Software-defined data centers solve the problems of cost, complexity, inefficiency, and inflexibility posed by physical data centers. A fully-virtualized SDDC will encompass compute, storage, networking infrastructure and cloud management, making data center services inexpensive and as easy to configure and manage as virtual machines. Not only does the move away from vendor-specific hardware reduce purchasing and maintenance bills, but it also removes the need for costly training on how to use this highly-specialized and often custom-made hardware.
The main benefit of virtualization in the SDDC is the ability to gather physical resources such as CPU, memory, storage, and network I/O (data transfer from one device into another) into logical (i.e., non-physical) pools, which can then be allocated to individual VMs or containers (workloads).
The use of management and automation software means that these virtualized resources can be quickly provided when needed and adjusted as needs change. The use of policies (pre-defined rules) means that this can be done with consistency and precision.

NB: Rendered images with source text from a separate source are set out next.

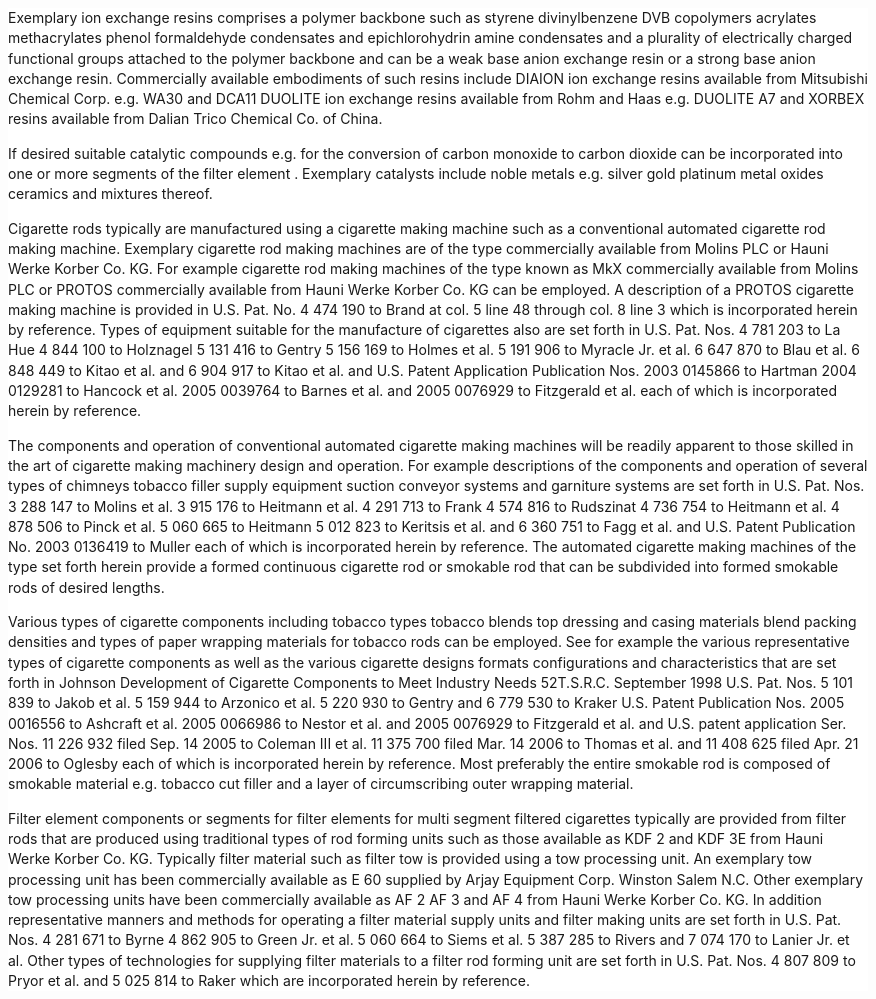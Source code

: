 Exemplary ion exchange resins comprises a polymer backbone such as styrene divinylbenzene DVB copolymers acrylates methacrylates phenol formaldehyde condensates and epichlorohydrin amine condensates and a plurality of electrically charged functional groups attached to the polymer backbone and can be a weak base anion exchange resin or a strong base anion exchange resin. Commercially available embodiments of such resins include DIAION ion exchange resins available from Mitsubishi Chemical Corp. e.g. WA30 and DCA11 DUOLITE ion exchange resins available from Rohm and Haas e.g. DUOLITE A7 and XORBEX resins available from Dalian Trico Chemical Co. of China.

If desired suitable catalytic compounds e.g. for the conversion of carbon monoxide to carbon dioxide can be incorporated into one or more segments of the filter element . Exemplary catalysts include noble metals e.g. silver gold platinum metal oxides ceramics and mixtures thereof.

Cigarette rods typically are manufactured using a cigarette making machine such as a conventional automated cigarette rod making machine. Exemplary cigarette rod making machines are of the type commercially available from Molins PLC or Hauni Werke Korber Co. KG. For example cigarette rod making machines of the type known as MkX commercially available from Molins PLC or PROTOS commercially available from Hauni Werke Korber Co. KG can be employed. A description of a PROTOS cigarette making machine is provided in U.S. Pat. No. 4 474 190 to Brand at col. 5 line 48 through col. 8 line 3 which is incorporated herein by reference. Types of equipment suitable for the manufacture of cigarettes also are set forth in U.S. Pat. Nos. 4 781 203 to La Hue 4 844 100 to Holznagel 5 131 416 to Gentry 5 156 169 to Holmes et al. 5 191 906 to Myracle Jr. et al. 6 647 870 to Blau et al. 6 848 449 to Kitao et al. and 6 904 917 to Kitao et al. and U.S. Patent Application Publication Nos. 2003 0145866 to Hartman 2004 0129281 to Hancock et al. 2005 0039764 to Barnes et al. and 2005 0076929 to Fitzgerald et al. each of which is incorporated herein by reference.

The components and operation of conventional automated cigarette making machines will be readily apparent to those skilled in the art of cigarette making machinery design and operation. For example descriptions of the components and operation of several types of chimneys tobacco filler supply equipment suction conveyor systems and garniture systems are set forth in U.S. Pat. Nos. 3 288 147 to Molins et al. 3 915 176 to Heitmann et al. 4 291 713 to Frank 4 574 816 to Rudszinat 4 736 754 to Heitmann et al. 4 878 506 to Pinck et al. 5 060 665 to Heitmann 5 012 823 to Keritsis et al. and 6 360 751 to Fagg et al. and U.S. Patent Publication No. 2003 0136419 to Muller each of which is incorporated herein by reference. The automated cigarette making machines of the type set forth herein provide a formed continuous cigarette rod or smokable rod that can be subdivided into formed smokable rods of desired lengths.

Various types of cigarette components including tobacco types tobacco blends top dressing and casing materials blend packing densities and types of paper wrapping materials for tobacco rods can be employed. See for example the various representative types of cigarette components as well as the various cigarette designs formats configurations and characteristics that are set forth in Johnson Development of Cigarette Components to Meet Industry Needs 52T.S.R.C. September 1998 U.S. Pat. Nos. 5 101 839 to Jakob et al. 5 159 944 to Arzonico et al. 5 220 930 to Gentry and 6 779 530 to Kraker U.S. Patent Publication Nos. 2005 0016556 to Ashcraft et al. 2005 0066986 to Nestor et al. and 2005 0076929 to Fitzgerald et al. and U.S. patent application Ser. Nos. 11 226 932 filed Sep. 14 2005 to Coleman III et al. 11 375 700 filed Mar. 14 2006 to Thomas et al. and 11 408 625 filed Apr. 21 2006 to Oglesby each of which is incorporated herein by reference. Most preferably the entire smokable rod is composed of smokable material e.g. tobacco cut filler and a layer of circumscribing outer wrapping material.

Filter element components or segments for filter elements for multi segment filtered cigarettes typically are provided from filter rods that are produced using traditional types of rod forming units such as those available as KDF 2 and KDF 3E from Hauni Werke Korber Co. KG. Typically filter material such as filter tow is provided using a tow processing unit. An exemplary tow processing unit has been commercially available as E 60 supplied by Arjay Equipment Corp. Winston Salem N.C. Other exemplary tow processing units have been commercially available as AF 2 AF 3 and AF 4 from Hauni Werke Korber Co. KG. In addition representative manners and methods for operating a filter material supply units and filter making units are set forth in U.S. Pat. Nos. 4 281 671 to Byrne 4 862 905 to Green Jr. et al. 5 060 664 to Siems et al. 5 387 285 to Rivers and 7 074 170 to Lanier Jr. et al. Other types of technologies for supplying filter materials to a filter rod forming unit are set forth in U.S. Pat. Nos. 4 807 809 to Pryor et al. and 5 025 814 to Raker which are incorporated herein by reference.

Automation has the further benefit of releasing highly-skilled staff from repetitive tasks into more productive, value-adding activities.
Information can be collected from the data center environment (using, for example, VMware’s vRealize Operations Manager, which provides automated operations management for physical, virtual, and cloud infrastructures) and used to plan future capacity more accurately.
Network virtualization separates switches, routers, and network services from the underlying physical network. The network virtualization platform of VMware is NSX. It bridges the gap between physical networks and applications, reduces hardware complexity and costs, improves application availability (uptime), and speeds up system recovery.
VMware’s SDDC Approach
Software powers the growth and development of networks and data center infrastructure. VMware is the creator of software-defined agility, with instant provisioning from the data center to devices. Its technologies provide advanced security that is built into (or native to) applications, devices, and infrastructure, and seamlessly unify private and public clouds. Using the SDDC approach, organizations can meet their business demands efficiently and flexibly, while making long-term cost savings. VMware’s vSphere for server virtualization, vSAN for storage virtualization, and NSX for network virtualization are just some of the products that help their more than half-a-million customers achieve these benefits. (We’ll look at the NSX Data Center in detail in section 5).
More and more organizations are choosing to mix and match their clouds to maximize the effectiveness of their spending and resourcing. Blending on-premises private clouds with public clouds is the most common mix, and the term used to describe this ‘best of both worlds’ approach is hybrid clouds. A hybrid cloud strategy is integral to VMware’s vision to help their customers use any cloud to deliver any application to any device. In addition, as the majority of businesses have yet to fully-virtualize their compute, storage, and network infrastructures, VMware technologies can be brought together in natively-integrated software sets (SDDC in-a-box). Sets (or stacks as they’re known) such as VMware Cloud FoundationTM, in turn, make deploying hybrid clouds much simpler. Cloud FoundationTM and Cross-CloudTM services (together known as VMware’s Cross-Cloud Architecture) support VMware’s hybrid cloud strategy.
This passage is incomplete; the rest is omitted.